Ukraińska kukurydza wysypana na tory. Zniszczono nawet kilkaset ton. Służby pracują na miejscu
- W Kotomierzu koło Bydgoszczy wysypano na tory kukurydzę z ośmiu wagonów - potwierdziła w rozmowie z portalem PolskieRadio24.pl Lidia Kowalska, oficer prasowa lokalnej policji. W każdym z wagonów mogło być nawet 60 ton. Sprawę nagłośnił wicepremier i minister infrastruktury Ukrainy Ołeksandr Kubrakow.
2024-02-25, 21:20
- Nieznani sprawcy wysypali z ośmiu wagonów kukurydzę na tory w miejscowości Kotomierz w powiecie bydgoskim. Trwa ustalanie wszystkich okoliczności - powiedziała w rozmowie z portalem PolskieRadio24.pl Lidia Kowalska.
Sprawdzany jest monitoring. Na ten moment nie wiadomo kiedy doszło do wysypania i kto to zrobił. Policja nie potwierdza także, skąd pochodziło zboże.
- Aktualnie trwa zbieranie rozsypanej na tory z wagonów kukurydzy; przeładunek potrwa przynajmniej kilkanaście godzin - powiedziała Kowalska.
Ukraińska kukurydza wysypana na tory. W każdym wagonie mogło być 60 ton
Po konsultacjach z prokuratorem postępowanie prowadzone jest w kierunku złamania artykułu 288 Kk, czyli zniszczenia mienia. Kukurydza - jak z kolei ustaliła PAP ze źródłem zbliżonych do śledztwa - miała dotrzeć w rejon Gdańska. Z nieoficjalnych informacji wynika, że w każdym wagonie mogło być 60 ton.
REKLAMA
- Kukurydza jest przeładowywana i zbierana na inne wagony. Całą operację zorganizował właściciel ładunku - wskazała kom. Kowalska.

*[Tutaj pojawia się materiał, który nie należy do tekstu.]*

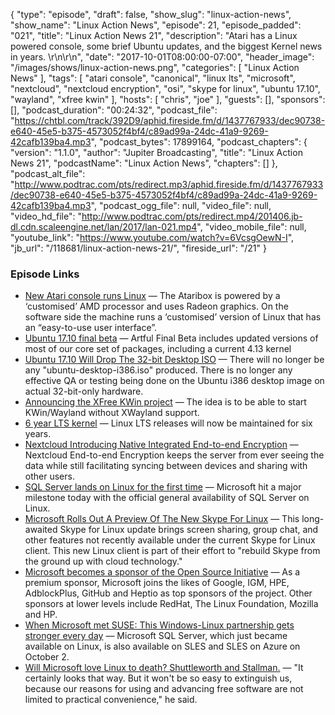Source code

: {
  "type": "episode",
  "draft": false,
  "show_slug": "linux-action-news",
  "show_name": "Linux Action News",
  "episode": 21,
  "episode_padded": "021",
  "title": "Linux Action News 21",
  "description": "Atari has a Linux powered console, some brief Ubuntu updates, and the biggest Kernel news in years. \r\n\r\n",
  "date": "2017-10-01T08:00:00-07:00",
  "header_image": "/images/shows/linux-action-news.png",
  "categories": [
    "Linux Action News"
  ],
  "tags": [
    "atari console",
    "canonical",
    "linux lts",
    "microsoft",
    "nextcloud",
    "nextcloud encryption",
    "osi",
    "skype for linux",
    "ubuntu 17.10",
    "wayland",
    "xfree kwin"
  ],
  "hosts": [
    "chris",
    "joe"
  ],
  "guests": [],
  "sponsors": [],
  "podcast_duration": "00:24:32",
  "podcast_file": "https://chtbl.com/track/392D9/aphid.fireside.fm/d/1437767933/dec90738-e640-45e5-b375-4573052f4bf4/c89ad99a-24dc-41a9-9269-42cafb139ba4.mp3",
  "podcast_bytes": 17899164,
  "podcast_chapters": {
    "version": "1.1.0",
    "author": "Jupiter Broadcasting",
    "title": "Linux Action News 21",
    "podcastName": "Linux Action News",
    "chapters": []
  },
  "podcast_alt_file": "http://www.podtrac.com/pts/redirect.mp3/aphid.fireside.fm/d/1437767933/dec90738-e640-45e5-b375-4573052f4bf4/c89ad99a-24dc-41a9-9269-42cafb139ba4.mp3",
  "podcast_ogg_file": null,
  "video_file": null,
  "video_hd_file": "http://www.podtrac.com/pts/redirect.mp4/201406.jb-dl.cdn.scaleengine.net/lan/2017/lan-021.mp4",
  "video_mobile_file": null,
  "youtube_link": "https://www.youtube.com/watch?v=6VcsgOewN-I",
  "jb_url": "/118681/linux-action-news-21/",
  "fireside_url": "/21"
}


### Episode Links

  * [New Atari console runs Linux](http://www.omgubuntu.co.uk/2017/09/atari-ataribox-runs-linux "New Atari console runs Linux") — The Ataribox is powered by a ‘customised’ AMD processor and uses Radeon graphics. On the software side the machine runs a ‘customised’ version of Linux that has an “easy-to-use user interface”.
  * [Ubuntu 17.10 final beta](http://fridge.ubuntu.com/2017/09/29/ubuntu-17-10-artful-aardvark-final-beta-released/ "Ubuntu 17.10 final beta") — Artful Final Beta includes updated versions of most of our core set of packages, including a current 4.13 kernel
  * [Ubuntu 17.10 Will Drop The 32-bit Desktop ISO](https://www.phoronix.com/scan.php?page=news_item&px=Ubuntu-17.10-Drops-i386-ISO "Ubuntu 17.10 Will Drop The 32-bit Desktop ISO") — There will no longer be any "ubuntu-desktop-i386.iso" produced. There is no longer any effective QA or testing being done on the Ubuntu i386 desktop image on actual 32-bit-only hardware.
  * [Announcing the XFree KWin project](https://blog.martin-graesslin.com/blog/2017/09/announcing-the-xfree-kwin-project/ "Announcing the XFree KWin project") — The idea is to be able to start KWin/Wayland without XWayland support. 
  * [6 year LTS kernel](https://www.phoronix.com/scan.php?page=news_item&px=Linux-Extended-LTS-Six-Years "6 year LTS kernel") — Linux LTS releases will now be maintained for six years. 
  * [Nextcloud Introducing Native Integrated End-to-end Encryption](https://nextcloud.com/blog/nextcloud-introducing-native-integrated-end-to-end-encryption/ "Nextcloud Introducing Native Integrated End-to-end Encryption") — Nextcloud End-to-end Encryption keeps the server from ever seeing the data while still facilitating syncing between devices and sharing with other users. 
  * [SQL Server lands on Linux for the first time](https://venturebeat.com/2017/09/25/sql-server-lands-on-linux-for-the-first-time/ "SQL Server lands on Linux for the first time") — Microsoft hit a major milestone today with the official general availability of SQL Server on Linux.
  * [Microsoft Rolls Out A Preview Of The New Skype For Linux](https://www.phoronix.com/scan.php?page=news_item&px=Microsoft-NG-Skype-Linux "Microsoft Rolls Out A Preview Of The New Skype For Linux") — This long-awaited Skype for Linux update brings screen sharing, group chat, and other features not recently available under the current Skype for Linux client. This new Linux client is part of their effort to "rebuild Skype from the ground up with cloud technology." 
  * [Microsoft becomes a sponsor of the Open Source Initiative](https://techcrunch.com/2017/09/27/microsoft-becomes-a-sponsor-of-the-open-source-initiative/ "Microsoft becomes a sponsor of the Open Source Initiative") — As a premium sponsor, Microsoft joins the likes of Google, IGM, HPE, AdblockPlus, GitHub and Heptio as top sponsors of the project. Other sponsors at lower levels include RedHat, The Linux Foundation, Mozilla and HP.
  * [When Microsoft met SUSE: This Windows-Linux partnership gets stronger every day](http://www.zdnet.com/article/when-microsoft-met-suse-this-windows-linux-partnership-gets-stronger-every-day/ "When Microsoft met SUSE: This Windows-Linux partnership gets stronger every day") — Microsoft SQL Server, which just became available on Linux, is also available on SLES and SLES on Azure on October 2.
  * [Will Microsoft love Linux to death? Shuttleworth and Stallman.](http://www.techrepublic.com/article/will-microsoft-love-linux-to-death-shuttleworth-and-stallman-on-whether-windows-10-is-free-softwares/ "Will Microsoft love Linux to death? Shuttleworth and Stallman.") — "It certainly looks that way. But it won't be so easy to extinguish us, because our reasons for using and advancing free software are not limited to practical convenience," he said.


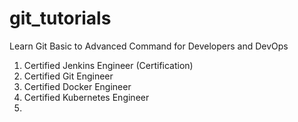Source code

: # git_tutorials
Learn Git Basic to Advanced Command for Developers and DevOps


1.  Certified Jenkins Engineer (Certification)
2.  Certified Git Engineer
3.  Certified Docker Engineer
4.  Certified Kubernetes Engineer
5.  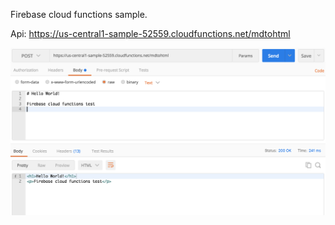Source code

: Firebase cloud functions sample.

Api: https://us-central1-sample-52559.cloudfunctions.net/mdtohtml

<img src="./imgs/demo.png" alt="screenshot" width="800" />
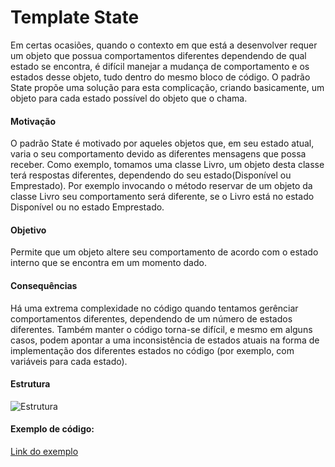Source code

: # Template State
Em certas ocasiões, quando o contexto em que está a desenvolver requer um objeto que possua comportamentos diferentes dependendo de qual estado se encontra, é difícil manejar a mudança de comportamento e os estados desse objeto, tudo dentro do mesmo bloco de código. O padrão State propõe uma solução para esta complicação, criando basicamente, um objeto para cada estado possível do objeto que o chama.


#### Motivação
O padrão State é motivado por aqueles objetos que, em seu estado atual, varia o seu comportamento devido as diferentes mensagens que possa receber. Como exemplo, tomamos uma classe Livro, um objeto desta classe terá respostas diferentes, dependendo do seu estado(Disponível ou Emprestado). Por exemplo invocando o método reservar de um objeto da classe Livro seu comportamento será diferente, se o Livro está no estado Disponível ou no estado Emprestado.


#### Objetivo 
Permite que um objeto altere seu comportamento de acordo com o estado interno que se encontra em um momento dado.

#### Consequências
Há uma extrema complexidade no código quando tentamos gerênciar comportamentos diferentes, dependendo de um número de estados diferentes. Também manter o código torna-se difícil, e mesmo em alguns casos, podem apontar a uma inconsistência de estados atuais na forma de implementação dos diferentes estados no código (por exemplo, com variáveis ​​para cada estado).

#### Estrutura

![Estrutura](https://github.com/Felipecasadia/Estudos/blob/master/State/State.png)

#### Exemplo de código:

[Link do exemplo](https://github.com/Felipecasadia/Estudos/tree/master/State/Exemplo%20Java)
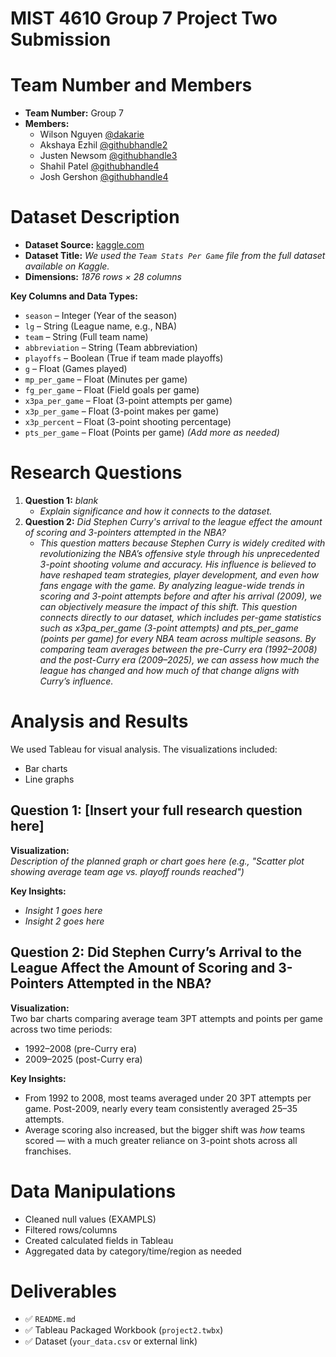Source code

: # MIST 4610 Group 7 Project Two Submission

# Team Number and Members
- **Team Number:** Group 7
- **Members:**
  - Wilson Nguyen [@dakarie](https://github.com/dakarie/MIST-4610-Group-Project-2/tree/main)
  - Akshaya Ezhil [@githubhandle2](https://github.com/githubhandle2)
  - Justen Newsom [@githubhandle3](https://github.com/githubhandle3)
  - Shahil Patel [@githubhandle4](https://github.com/githubhandle4)
  - Josh Gershon [@githubhandle4](https://github.com/githubhandle4)


# Dataset Description

- **Dataset Source:** [kaggle.com](https://www.kaggle.com/datasets/sumitrodatta/nba-aba-baa-stats?resource=download&select=Player+Play+By+Play.csv)
- **Dataset Title:** _We used the `Team Stats Per Game` file from the full dataset available on Kaggle._
- **Dimensions:** _1876 rows × 28 columns_

**Key Columns and Data Types:**
- `season` – Integer (Year of the season)
- `lg` – String (League name, e.g., NBA)
- `team` – String (Full team name)
- `abbreviation` – String (Team abbreviation)
- `playoffs` – Boolean (True if team made playoffs)
- `g` – Float (Games played)
- `mp_per_game` – Float (Minutes per game)
- `fg_per_game` – Float (Field goals per game)
- `x3pa_per_game` – Float (3-point attempts per game)
- `x3p_per_game` – Float (3-point makes per game)
- `x3p_percent` – Float (3-point shooting percentage)
- `pts_per_game` – Float (Points per game)
*(Add more as needed)*




# Research Questions

1. **Question 1:** _blank_  
   - _Explain significance and how it connects to the dataset._
2. **Question 2:** _Did Stephen Curry's arrival to the league effect the amount of scoring and 3-pointers attempted in the NBA?​_  
   - _This question matters because Stephen Curry is widely credited with revolutionizing the NBA’s offensive style through his unprecedented 3-point shooting volume and accuracy. His influence is believed to have reshaped team strategies, player development, and even how fans engage with the game. By analyzing league-wide trends in scoring and 3-point attempts before and after his arrival (2009), we can objectively measure the impact of this shift. This question connects directly to our dataset, which includes per-game statistics such as x3pa_per_game (3-point attempts) and pts_per_game (points per game) for every NBA team across multiple seasons. By comparing team averages between the pre-Curry era (1992–2008) and the post-Curry era (2009–2025), we can assess how much the league has changed and how much of that change aligns with Curry’s influence._






# Analysis and Results

We used Tableau for visual analysis. The visualizations included:
- Bar charts
- Line graphs

## Question 1: [Insert your full research question here]

**Visualization:**  
_Description of the planned graph or chart goes here (e.g., "Scatter plot showing average team age vs. playoff rounds reached")_

**Key Insights:**  
- _Insight 1 goes here_  
- _Insight 2 goes here_


## Question 2: Did Stephen Curry’s Arrival to the League Affect the Amount of Scoring and 3-Pointers Attempted in the NBA?

**Visualization:**  
Two bar charts comparing average team 3PT attempts and points per game across two time periods:
- 1992–2008 (pre-Curry era)
- 2009–2025 (post-Curry era)

**Key Insights:**
- From 1992 to 2008, most teams averaged under 20 3PT attempts per game. Post-2009, nearly every team consistently averaged 25–35 attempts.
- Average scoring also increased, but the bigger shift was *how* teams scored — with a much greater reliance on 3-point shots across all franchises.







# Data Manipulations

- Cleaned null values (EXAMPLS)
- Filtered rows/columns
- Created calculated fields in Tableau
- Aggregated data by category/time/region as needed


# Deliverables

- ✅ `README.md`
- ✅ Tableau Packaged Workbook (`project2.twbx`)
- ✅ Dataset (`your_data.csv` or external link)

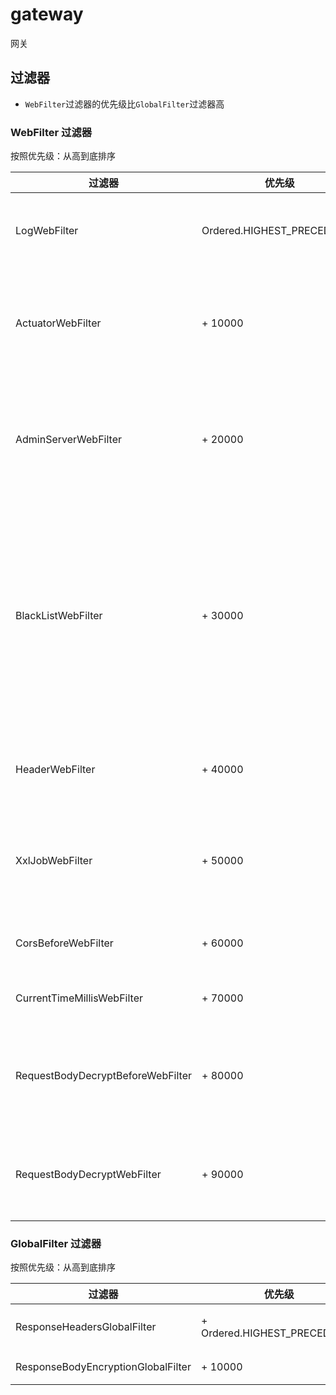 # gateway

网关

## 过滤器

- `WebFilter`过滤器的优先级比`GlobalFilter`过滤器高

### WebFilter 过滤器

按照优先级：从高到底排序

| 过滤器                               | 优先级                        | 作用                               |
|-----------------------------------|----------------------------|----------------------------------|
| LogWebFilter                      | Ordered.HIGHEST_PRECEDENCE | 将用户IP等信息放入MDC                    |
| ActuatorWebFilter                 | + 10000                    | 禁止通过网关访问 服务的端点                   |
| AdminServerWebFilter              | + 20000                    | 禁止通过网关访问 监控（管理）服务                |
| BlackListWebFilter                | + 30000                    | 指定 IP、URL、用户、客户、域名（非授权域名解析）等禁止访问 |
| HeaderWebFilter                   | + 40000                    | 将请求ID传递给服务                       |
| XxlJobWebFilter                   | + 50000                    | 禁止通过网关访问 XXL-Job 服务              |
| CorsBeforeWebFilter               | + 60000                    | 在 CORS 之前执行                      |
| CurrentTimeMillisWebFilter        | + 70000                    | 时间戳 过滤器                          |
| RequestBodyDecryptBeforeWebFilter | + 80000                    | 请求体 Body 解密之前 过滤器                |
| RequestBodyDecryptWebFilter       | + 90000                    | 请求体 Body 解密 过滤器                  |

### GlobalFilter 过滤器

按照优先级：从高到底排序

| 过滤器                                 | 优先级                          | 作用                          |
|-------------------------------------|------------------------------|-----------------------------|
| ResponseHeadersGlobalFilter         | + Ordered.HIGHEST_PRECEDENCE | 响应体 {@link HttpHeaders} 过滤器 |
| ResponseBodyEncryptionGlobalFilter  | + 10000                      | 响应 Body 加密 过滤器              |

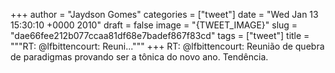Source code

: 
+++
author = "Jaydson Gomes"
categories = ["tweet"]
date = "Wed Jan 13 15:30:10 +0000 2010"
draft = false
image = "{TWEET_IMAGE}"
slug = "dae66fee212b077ccaa81df68e7badef867f83cd"
tags = ["tweet"]
title = """RT: @lfbittencourt: Reuni..."""
+++
RT: @lfbittencourt: Reunião de quebra de paradigmas provando ser a tônica do novo ano. Tendência.
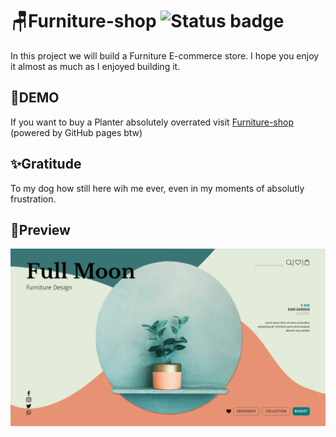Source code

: # 🪑Furniture-shop ![Status badge](https://img.shields.io/badge/status-completed-green)

In this project we will build a Furniture E-commerce store. I hope you enjoy it almost as much as I enjoyed building it.
## 🚀DEMO
If you want to buy a Planter absolutely overrated visit [Furniture-shop](https://luiscadillo.github.io/Furniture-shop "website") (powered by GitHub pages btw)
## ✨Gratitude 
To my dog how still here wih me ever, even in my moments of absolutly frustration.
## 👀Preview
![Screenshot](Furniture-shop.png) 
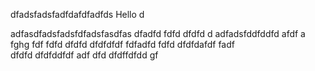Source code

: dfadsfadsfadfdafdfadfds
 Hello
d

adfasdfadsfadsfdfadsfasdfas
dfadfd
fdfd
dfdfd
d
adfadsfddfddfd
afdf
a
fghg
fdf
fdfd
dfdfd
dfdfdfdf
fdfadfd
fdfd
dfdfdafdf
fadf    
dfdfd
dfdfddfdf
adf
dfd
dfdffdfdd
gf
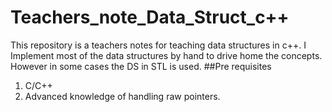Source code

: # Teachers_note_Data_Struct_c++

This repository is a teachers notes for teaching data structures in c++. I Implement most of the data structures by hand to drive home the concepts. 
However in some cases the  DS in STL is used.
##Pre requisites
1. C/C++
2. Advanced knowledge of handling raw pointers.
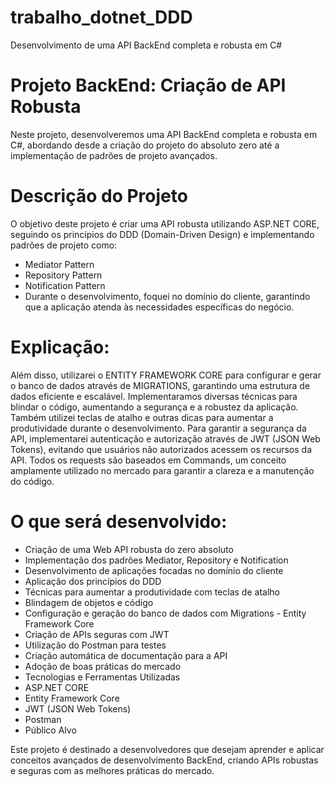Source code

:# trabalho_dotnet_DDD
Desenvolvimento de uma API BackEnd completa e robusta em C#

# Projeto BackEnd: Criação de API Robusta
Neste projeto, desenvolveremos uma API BackEnd completa e robusta em C#, abordando desde a criação do projeto do absoluto zero até a implementação de padrões de projeto avançados.

# Descrição do Projeto
O objetivo deste projeto é criar uma API robusta utilizando ASP.NET CORE, seguindo os princípios do DDD (Domain-Driven Design) e implementando padrões de projeto como:
* Mediator Pattern
* Repository Pattern
* Notification Pattern
* Durante o desenvolvimento, foquei no domínio do cliente, garantindo que a aplicação atenda às necessidades específicas do negócio.

# Explicação:
Além disso, utilizarei o ENTITY FRAMEWORK CORE para configurar e gerar o banco de dados através de MIGRATIONS, garantindo uma estrutura de dados eficiente e escalável.
Implementaramos diversas técnicas para blindar o código, aumentando a segurança e a robustez da aplicação. Também utilizei teclas de atalho e outras dicas para aumentar a produtividade durante o desenvolvimento.
Para garantir a segurança da API, implementarei autenticação e autorização através de JWT (JSON Web Tokens), evitando que usuários não autorizados acessem os recursos da API.
Todos os requests são baseados em Commands, um conceito amplamente utilizado no mercado para garantir a clareza e a manutenção do código.

# O que será desenvolvido:
* Criação de uma Web API robusta do zero absoluto
* Implementação dos padrões Mediator, Repository e Notification
* Desenvolvimento de aplicações focadas no domínio do cliente
* Aplicação dos princípios do DDD
* Técnicas para aumentar a produtividade com teclas de atalho
* Blindagem de objetos e código
* Configuração e geração do banco de dados com Migrations - Entity Framework Core
* Criação de APIs seguras com JWT
* Utilização do Postman para testes
* Criação automática de documentação para a API
* Adoção de boas práticas do mercado
* Tecnologias e Ferramentas Utilizadas
* ASP.NET CORE
* Entity Framework Core
* JWT (JSON Web Tokens)
* Postman
* Público Alvo
  
Este projeto é destinado a desenvolvedores que desejam aprender e aplicar conceitos avançados de desenvolvimento BackEnd, criando APIs robustas e seguras com as melhores práticas do mercado.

- W chwili obecnej czynności prowadzi policja. Na miejscu zdarzenia pierwsze były Służby Ochrony Kolei i zabezpieczyły teren. Jest mało prawdopodobne, że ziarno samo się wysypało, skoro osiem wagonów jest otwartych. Trudno mi w tej chwili powiedzieć, czy jest to kukurydza z Ukrainy. Nikt nie udziela takich informacji - powiedział w rozmowie z Polskim Radiem PiK zastępca wójta gminy Dobrcz Sebastian Horodecki.
Z informacji regionalnej rozgłośni Polskiego Radia wynika, że rolnicy, którzy pojawili się na miejscu, pobrali próbki do badań.
Kotomierz. "Zniszczono 160 ton ukraińskiego zboża"
W niedzielę wicepremier i minister infrastruktury Ukrainy Ołeksandr Kubrakow poinformował, że w Polsce "zniszczono 160 ton ukraińskiego zboża, które było transportowane do portu w Gdańsku, by trafić do innych krajów".
REKLAMA
"Na zdjęciach widać 160 ton zniszczonego ukraińskiego zboża. Zboże jechało tranzytem do portu w Gdańsku, a stamtąd do innych krajów. Czwarty przypadek wandalizmu na polskich stacjach kolejowych. Czwarty przypadek bezkarności i nieodpowiedzialności" – napisał Kubrakow na platformie X, dołączając fotografie z wysypanym z wagonów kolejowych zbożem.